Prices climbed 0.78 percent last month and increased 5.53 percent from February 2011, the National Statistics and Census Institute said today in a report on its website. Producer prices fell 0.57 percent in February and increased 1.94 percent from a year earlier, according to the report.
Food prices have risen this year as record rainfall in coastal areas damaged crops and disrupted supplies, according to today’s report and data from the country’s National Meteorology and Hydrology Institute. Bad weather, minimum wage increases and higher prices for imported commodities are pressuring costs, according to Deloitte & Touche LLP.
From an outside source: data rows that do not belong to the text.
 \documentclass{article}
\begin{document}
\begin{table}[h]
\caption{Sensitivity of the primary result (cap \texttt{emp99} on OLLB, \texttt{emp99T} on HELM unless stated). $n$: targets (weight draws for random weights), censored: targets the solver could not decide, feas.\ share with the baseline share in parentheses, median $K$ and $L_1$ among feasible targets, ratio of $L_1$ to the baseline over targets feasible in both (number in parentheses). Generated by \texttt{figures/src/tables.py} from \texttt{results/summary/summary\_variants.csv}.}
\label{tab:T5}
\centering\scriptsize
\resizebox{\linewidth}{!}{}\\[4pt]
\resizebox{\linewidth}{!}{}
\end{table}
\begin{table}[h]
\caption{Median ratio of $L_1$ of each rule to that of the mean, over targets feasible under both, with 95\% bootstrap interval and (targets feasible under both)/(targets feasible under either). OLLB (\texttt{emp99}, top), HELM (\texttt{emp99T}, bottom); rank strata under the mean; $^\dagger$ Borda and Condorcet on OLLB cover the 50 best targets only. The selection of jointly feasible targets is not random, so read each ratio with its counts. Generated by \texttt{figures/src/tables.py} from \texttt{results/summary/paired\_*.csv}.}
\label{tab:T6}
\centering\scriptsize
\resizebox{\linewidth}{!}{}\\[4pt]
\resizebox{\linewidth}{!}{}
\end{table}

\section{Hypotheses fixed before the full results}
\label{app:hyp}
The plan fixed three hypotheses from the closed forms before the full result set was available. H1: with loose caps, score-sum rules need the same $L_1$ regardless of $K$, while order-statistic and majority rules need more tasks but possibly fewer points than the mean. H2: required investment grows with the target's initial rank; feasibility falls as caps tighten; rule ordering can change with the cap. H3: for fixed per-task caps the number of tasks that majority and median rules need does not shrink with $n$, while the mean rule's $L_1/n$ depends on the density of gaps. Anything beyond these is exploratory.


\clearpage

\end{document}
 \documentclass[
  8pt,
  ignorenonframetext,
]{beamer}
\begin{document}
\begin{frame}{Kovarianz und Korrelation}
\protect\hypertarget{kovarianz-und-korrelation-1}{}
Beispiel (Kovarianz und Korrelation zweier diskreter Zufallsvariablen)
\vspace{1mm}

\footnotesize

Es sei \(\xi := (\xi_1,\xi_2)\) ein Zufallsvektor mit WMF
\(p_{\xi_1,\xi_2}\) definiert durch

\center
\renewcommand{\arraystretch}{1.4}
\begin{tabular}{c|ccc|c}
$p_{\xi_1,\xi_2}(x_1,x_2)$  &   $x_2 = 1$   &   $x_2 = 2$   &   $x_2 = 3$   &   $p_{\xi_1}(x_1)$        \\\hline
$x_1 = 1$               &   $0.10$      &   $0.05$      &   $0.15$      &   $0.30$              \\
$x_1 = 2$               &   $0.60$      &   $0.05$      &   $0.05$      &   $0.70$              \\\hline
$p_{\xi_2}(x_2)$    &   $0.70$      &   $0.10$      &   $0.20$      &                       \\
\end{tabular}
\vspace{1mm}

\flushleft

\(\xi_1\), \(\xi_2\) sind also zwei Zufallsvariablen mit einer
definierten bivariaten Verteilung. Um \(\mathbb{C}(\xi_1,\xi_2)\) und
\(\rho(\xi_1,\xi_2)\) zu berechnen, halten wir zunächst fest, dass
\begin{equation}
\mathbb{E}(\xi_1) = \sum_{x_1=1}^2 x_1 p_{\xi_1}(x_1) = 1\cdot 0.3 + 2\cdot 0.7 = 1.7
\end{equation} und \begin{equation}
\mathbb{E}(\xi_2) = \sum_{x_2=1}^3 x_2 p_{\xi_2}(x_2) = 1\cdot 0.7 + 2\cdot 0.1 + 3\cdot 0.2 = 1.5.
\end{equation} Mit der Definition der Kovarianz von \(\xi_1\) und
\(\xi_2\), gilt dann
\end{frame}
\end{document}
“Inflation this year is expected to rise,” the company’s Quito office said today in a report published before the data’s release. “It’s probable that there exists a scarcity of some products because of the effects of the winter, which could increase their costs.”
Above-average rainfall is expected to continue in coastal areas and the Andean highlands until the end of May, the weather agency said in a Feb. 29 report.
Prices rose the most last month in the coastal city of Esmeraldas, jumping 1.48 percent. Inflation was 0.92 percent in the nation’s largest city, Guayaquil, the agency said.
Ecuador, the smallest member of the Organization of Petroleum Exporting Countries, subsidizes fuel costs and the domestic use of natural gas.
Annual inflation is forecast to average 5.14 percent this year compared with 4.7 percent in 2011, while the economy may expand 5.35 percent, according to the Finance Ministry’s 2012 budget.